This story was shared by an NPS parent/caregiver.
Image ID: the background of images 1, 2, and 3 is orange (upper one-third) and purple (lower two-thirds), with a large white square with rounded corners overlaying and within that square, this text in purple: “My daughter recently brought home a letter from her teacher, letting families know that he was reading aloud a chapter book with an upcoming scene of police violence against a person of color. We were told that if we were not comfortable with our child being exposed to the content, our child could leave the classroom during this segment of the read-aloud. At the time, I asked my daughter a bit about the book and if she was comfortable hearing the scene and wanted to stay in the room, to which she said yes. We are a family that talks regularly about race and racism and whiteness and police violence and systems of power, oppression and inequity. So with my daughter’s consent, I think I had a vague thought that, ‘Great, I’m always glad to hear she’s having similar conversations in school,’ before carrying on with the dozen other tasks to be done and without giving the letter, the book or the potential implications much more thought.
A few weeks later, a conversation about race and racism with a dear friend made me look back on a handful of seemingly innocuous moments like this with a new eye—and with the question, ‘Might I have felt differently, were I and/or my child of the global majority?’ I imagine a range of different reactions people might have had, not simply depending on the color of their skin, but on their particular values and experiences.
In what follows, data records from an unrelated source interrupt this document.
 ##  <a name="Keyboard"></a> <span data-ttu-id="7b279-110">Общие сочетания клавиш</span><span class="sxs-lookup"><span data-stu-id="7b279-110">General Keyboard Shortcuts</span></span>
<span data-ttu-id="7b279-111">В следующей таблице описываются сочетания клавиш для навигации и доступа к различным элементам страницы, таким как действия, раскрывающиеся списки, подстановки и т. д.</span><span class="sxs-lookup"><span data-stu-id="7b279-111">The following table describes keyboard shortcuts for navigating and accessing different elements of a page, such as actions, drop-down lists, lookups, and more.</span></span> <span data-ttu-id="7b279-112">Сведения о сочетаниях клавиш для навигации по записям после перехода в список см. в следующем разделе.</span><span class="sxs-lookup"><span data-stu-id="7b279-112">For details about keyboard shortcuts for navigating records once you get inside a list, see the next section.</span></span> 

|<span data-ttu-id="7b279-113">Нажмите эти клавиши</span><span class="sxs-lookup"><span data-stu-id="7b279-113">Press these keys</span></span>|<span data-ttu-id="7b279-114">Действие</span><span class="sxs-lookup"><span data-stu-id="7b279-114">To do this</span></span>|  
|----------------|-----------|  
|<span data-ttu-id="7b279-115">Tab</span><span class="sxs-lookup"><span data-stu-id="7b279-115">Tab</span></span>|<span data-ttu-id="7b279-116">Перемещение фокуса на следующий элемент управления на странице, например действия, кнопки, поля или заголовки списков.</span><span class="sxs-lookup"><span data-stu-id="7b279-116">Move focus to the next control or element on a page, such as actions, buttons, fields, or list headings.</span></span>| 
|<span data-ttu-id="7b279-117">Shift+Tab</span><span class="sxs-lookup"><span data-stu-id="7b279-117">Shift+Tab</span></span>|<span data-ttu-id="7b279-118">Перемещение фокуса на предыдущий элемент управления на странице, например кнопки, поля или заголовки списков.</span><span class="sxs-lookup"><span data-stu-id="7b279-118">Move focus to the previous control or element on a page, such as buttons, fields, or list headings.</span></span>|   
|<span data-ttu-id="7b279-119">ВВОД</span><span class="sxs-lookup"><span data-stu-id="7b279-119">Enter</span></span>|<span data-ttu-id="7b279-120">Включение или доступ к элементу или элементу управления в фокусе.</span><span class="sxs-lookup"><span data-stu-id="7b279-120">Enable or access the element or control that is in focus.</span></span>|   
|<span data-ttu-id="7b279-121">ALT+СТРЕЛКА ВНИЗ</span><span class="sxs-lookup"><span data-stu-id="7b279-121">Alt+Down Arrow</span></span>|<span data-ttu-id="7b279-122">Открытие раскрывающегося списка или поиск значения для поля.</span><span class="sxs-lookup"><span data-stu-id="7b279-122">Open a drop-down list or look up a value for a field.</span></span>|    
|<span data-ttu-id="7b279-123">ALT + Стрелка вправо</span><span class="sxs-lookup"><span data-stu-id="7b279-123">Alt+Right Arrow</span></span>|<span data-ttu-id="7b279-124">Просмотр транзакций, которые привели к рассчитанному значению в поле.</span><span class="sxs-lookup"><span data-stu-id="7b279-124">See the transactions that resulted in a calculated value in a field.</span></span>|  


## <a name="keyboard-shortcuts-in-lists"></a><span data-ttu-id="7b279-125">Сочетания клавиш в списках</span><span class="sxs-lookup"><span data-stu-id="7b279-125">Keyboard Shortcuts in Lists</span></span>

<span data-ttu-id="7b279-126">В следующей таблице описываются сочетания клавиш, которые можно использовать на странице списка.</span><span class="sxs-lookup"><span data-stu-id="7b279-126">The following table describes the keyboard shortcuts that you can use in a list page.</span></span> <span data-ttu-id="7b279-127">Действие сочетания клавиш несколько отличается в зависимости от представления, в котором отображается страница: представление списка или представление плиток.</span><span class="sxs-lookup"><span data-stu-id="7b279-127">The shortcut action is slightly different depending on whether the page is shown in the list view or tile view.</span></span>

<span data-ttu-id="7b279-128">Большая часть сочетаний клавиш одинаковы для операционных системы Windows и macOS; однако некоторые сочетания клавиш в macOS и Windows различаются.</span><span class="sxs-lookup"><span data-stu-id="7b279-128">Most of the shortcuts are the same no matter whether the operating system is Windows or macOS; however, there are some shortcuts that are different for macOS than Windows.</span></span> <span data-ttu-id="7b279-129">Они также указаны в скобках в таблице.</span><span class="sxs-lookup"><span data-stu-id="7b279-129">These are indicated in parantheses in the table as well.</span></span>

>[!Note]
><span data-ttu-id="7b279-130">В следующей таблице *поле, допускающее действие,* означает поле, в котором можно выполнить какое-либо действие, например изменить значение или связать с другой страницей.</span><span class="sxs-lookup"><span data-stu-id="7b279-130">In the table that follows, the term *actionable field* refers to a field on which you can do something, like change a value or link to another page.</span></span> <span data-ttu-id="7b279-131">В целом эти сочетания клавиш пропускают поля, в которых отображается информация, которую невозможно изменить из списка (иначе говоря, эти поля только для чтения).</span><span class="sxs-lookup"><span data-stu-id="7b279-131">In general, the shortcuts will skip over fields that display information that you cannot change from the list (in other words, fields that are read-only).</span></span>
Regardless of the myriad ways any of us might feel and act in everyday exchanges, I am uncomfortably aware that, even as someone who moves through the world consistently looking for how race and whiteness and power play out in every interaction, my White privilege blinds (not to mention protects) me, time and again. It protects me from having to think about how a story of violence against people of the global majority might impact my child’s sense of self and safety in the world. And it blinds me from even recognizing the potential import of countless moments that arise—moments that, for other caregivers and young people, might be full of meaning, fear, rage, disappointment, significance.”
Image 4 has the same orange/purple split background, with the white text “Story Themes” running up the lower left side and two columns of white boxes (four per column) displaying our eight story themes. Here, the theme Lack of Understanding is emphasized with bright/bold colors.